*ACTION ITEM*: Below are entries; print them exactly from the first line through the one containing "the SunPy wiki.".

*SUPPLIED RECORDS*:
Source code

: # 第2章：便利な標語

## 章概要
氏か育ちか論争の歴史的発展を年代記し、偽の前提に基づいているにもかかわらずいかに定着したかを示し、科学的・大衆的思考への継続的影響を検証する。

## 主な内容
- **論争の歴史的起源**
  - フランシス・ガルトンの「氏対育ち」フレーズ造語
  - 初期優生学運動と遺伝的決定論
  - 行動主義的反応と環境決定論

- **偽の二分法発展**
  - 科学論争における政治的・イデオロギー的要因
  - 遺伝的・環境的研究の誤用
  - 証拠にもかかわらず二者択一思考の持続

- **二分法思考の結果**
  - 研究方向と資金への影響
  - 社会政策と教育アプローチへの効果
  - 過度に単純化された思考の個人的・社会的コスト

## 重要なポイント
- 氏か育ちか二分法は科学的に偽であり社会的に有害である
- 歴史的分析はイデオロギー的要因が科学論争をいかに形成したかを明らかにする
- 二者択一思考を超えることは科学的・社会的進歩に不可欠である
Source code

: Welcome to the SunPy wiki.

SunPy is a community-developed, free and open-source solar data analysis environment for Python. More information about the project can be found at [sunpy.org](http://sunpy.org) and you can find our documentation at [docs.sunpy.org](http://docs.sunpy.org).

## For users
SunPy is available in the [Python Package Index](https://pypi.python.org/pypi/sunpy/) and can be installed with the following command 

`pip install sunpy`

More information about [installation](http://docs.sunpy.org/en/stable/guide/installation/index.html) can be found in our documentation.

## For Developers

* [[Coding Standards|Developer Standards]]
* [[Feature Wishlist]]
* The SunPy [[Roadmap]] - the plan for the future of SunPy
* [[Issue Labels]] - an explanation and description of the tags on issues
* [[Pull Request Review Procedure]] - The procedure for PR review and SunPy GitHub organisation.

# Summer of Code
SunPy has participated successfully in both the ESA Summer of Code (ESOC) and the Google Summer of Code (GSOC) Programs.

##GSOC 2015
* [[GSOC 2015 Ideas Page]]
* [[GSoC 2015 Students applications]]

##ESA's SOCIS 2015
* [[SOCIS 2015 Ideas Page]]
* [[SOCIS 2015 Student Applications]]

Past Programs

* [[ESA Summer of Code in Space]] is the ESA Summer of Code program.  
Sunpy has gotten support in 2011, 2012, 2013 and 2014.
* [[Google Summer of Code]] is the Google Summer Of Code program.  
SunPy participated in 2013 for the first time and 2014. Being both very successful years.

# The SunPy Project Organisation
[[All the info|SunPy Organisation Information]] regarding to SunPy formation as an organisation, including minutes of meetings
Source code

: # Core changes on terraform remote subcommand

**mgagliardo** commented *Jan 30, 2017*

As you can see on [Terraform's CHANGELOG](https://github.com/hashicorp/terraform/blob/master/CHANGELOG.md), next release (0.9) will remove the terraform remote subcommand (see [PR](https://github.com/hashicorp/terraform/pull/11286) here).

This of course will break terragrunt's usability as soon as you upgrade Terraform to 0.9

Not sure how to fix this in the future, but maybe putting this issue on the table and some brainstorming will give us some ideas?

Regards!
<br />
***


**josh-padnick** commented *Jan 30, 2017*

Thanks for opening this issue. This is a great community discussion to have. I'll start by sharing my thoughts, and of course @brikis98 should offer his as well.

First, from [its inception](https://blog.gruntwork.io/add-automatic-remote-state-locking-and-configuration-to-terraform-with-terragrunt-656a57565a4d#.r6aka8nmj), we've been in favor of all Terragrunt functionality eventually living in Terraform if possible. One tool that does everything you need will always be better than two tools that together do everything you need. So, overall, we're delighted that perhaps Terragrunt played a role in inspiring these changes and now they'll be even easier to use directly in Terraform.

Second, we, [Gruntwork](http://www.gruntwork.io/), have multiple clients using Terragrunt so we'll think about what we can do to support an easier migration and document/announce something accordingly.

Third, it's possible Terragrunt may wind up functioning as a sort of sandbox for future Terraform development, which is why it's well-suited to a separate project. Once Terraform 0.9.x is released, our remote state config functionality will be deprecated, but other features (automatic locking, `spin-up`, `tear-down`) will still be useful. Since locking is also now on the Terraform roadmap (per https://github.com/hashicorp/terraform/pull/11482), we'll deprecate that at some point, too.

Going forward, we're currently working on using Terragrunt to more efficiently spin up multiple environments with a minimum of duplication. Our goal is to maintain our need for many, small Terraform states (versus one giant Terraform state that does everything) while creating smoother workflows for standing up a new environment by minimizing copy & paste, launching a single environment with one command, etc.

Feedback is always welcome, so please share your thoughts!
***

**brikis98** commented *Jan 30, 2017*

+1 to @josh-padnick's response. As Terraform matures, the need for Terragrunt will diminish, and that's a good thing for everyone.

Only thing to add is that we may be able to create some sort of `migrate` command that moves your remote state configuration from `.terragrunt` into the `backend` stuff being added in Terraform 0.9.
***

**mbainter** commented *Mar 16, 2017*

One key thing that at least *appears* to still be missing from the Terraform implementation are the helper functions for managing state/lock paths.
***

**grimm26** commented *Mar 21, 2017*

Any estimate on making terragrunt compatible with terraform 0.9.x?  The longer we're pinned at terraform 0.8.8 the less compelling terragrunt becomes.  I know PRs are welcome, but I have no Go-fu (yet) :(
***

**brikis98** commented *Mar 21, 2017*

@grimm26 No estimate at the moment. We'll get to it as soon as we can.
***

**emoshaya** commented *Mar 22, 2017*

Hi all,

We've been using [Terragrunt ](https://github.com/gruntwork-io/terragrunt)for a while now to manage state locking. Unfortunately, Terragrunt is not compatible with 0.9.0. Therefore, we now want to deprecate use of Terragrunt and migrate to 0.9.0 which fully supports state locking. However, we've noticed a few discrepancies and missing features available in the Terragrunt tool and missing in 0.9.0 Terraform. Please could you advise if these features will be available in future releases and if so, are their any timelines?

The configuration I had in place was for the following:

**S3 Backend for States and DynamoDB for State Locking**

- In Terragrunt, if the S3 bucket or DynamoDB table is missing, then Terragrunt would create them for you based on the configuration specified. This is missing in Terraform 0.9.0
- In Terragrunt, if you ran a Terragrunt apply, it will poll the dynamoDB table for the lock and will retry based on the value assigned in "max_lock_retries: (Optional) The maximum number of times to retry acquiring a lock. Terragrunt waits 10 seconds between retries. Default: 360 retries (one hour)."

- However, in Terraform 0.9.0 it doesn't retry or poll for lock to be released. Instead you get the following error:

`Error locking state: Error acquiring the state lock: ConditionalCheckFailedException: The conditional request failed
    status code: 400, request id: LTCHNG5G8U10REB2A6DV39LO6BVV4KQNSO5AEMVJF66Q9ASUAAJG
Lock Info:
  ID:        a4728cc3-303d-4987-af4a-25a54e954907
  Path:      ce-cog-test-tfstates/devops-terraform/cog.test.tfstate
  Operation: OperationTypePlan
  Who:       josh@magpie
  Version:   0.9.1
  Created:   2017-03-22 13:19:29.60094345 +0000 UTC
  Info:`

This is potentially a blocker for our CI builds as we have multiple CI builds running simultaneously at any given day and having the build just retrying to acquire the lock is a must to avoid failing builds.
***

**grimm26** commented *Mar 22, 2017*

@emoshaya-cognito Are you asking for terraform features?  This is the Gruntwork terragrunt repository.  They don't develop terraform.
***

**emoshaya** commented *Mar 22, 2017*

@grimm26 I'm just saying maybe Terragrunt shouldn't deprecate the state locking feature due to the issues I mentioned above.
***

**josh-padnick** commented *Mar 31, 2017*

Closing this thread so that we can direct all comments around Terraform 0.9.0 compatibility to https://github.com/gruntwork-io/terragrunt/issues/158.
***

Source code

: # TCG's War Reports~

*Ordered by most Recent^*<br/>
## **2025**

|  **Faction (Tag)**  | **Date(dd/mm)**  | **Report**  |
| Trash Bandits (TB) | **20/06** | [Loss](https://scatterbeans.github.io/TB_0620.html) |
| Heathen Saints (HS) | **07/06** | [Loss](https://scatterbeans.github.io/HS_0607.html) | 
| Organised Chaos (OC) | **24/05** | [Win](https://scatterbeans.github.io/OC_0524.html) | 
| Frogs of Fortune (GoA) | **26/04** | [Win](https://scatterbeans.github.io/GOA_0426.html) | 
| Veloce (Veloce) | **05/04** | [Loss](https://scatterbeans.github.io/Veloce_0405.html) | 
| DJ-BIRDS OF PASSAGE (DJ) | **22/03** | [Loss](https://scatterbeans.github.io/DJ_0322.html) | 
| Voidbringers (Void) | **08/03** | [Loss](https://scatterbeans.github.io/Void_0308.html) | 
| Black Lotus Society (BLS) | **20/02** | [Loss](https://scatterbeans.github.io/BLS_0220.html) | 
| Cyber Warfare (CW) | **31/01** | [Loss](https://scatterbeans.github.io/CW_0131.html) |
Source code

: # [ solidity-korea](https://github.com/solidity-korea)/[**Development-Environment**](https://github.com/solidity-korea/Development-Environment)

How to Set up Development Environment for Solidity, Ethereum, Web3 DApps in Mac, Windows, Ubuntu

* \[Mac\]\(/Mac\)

*SOLUTION TO THE PROBLEM*:
Source code

: # 第2章：便利な標語

## 章概要
氏か育ちか論争の歴史的発展を年代記し、偽の前提に基づいているにもかかわらずいかに定着したかを示し、科学的・大衆的思考への継続的影響を検証する。

## 主な内容
- **論争の歴史的起源**
  - フランシス・ガルトンの「氏対育ち」フレーズ造語
  - 初期優生学運動と遺伝的決定論
  - 行動主義的反応と環境決定論

- **偽の二分法発展**
  - 科学論争における政治的・イデオロギー的要因
  - 遺伝的・環境的研究の誤用
  - 証拠にもかかわらず二者択一思考の持続

- **二分法思考の結果**
  - 研究方向と資金への影響
  - 社会政策と教育アプローチへの効果
  - 過度に単純化された思考の個人的・社会的コスト

## 重要なポイント
- 氏か育ちか二分法は科学的に偽であり社会的に有害である
- 歴史的分析はイデオロギー的要因が科学論争をいかに形成したかを明らかにする
- 二者択一思考を超えることは科学的・社会的進歩に不可欠である
Source code

: Welcome to the SunPy wiki.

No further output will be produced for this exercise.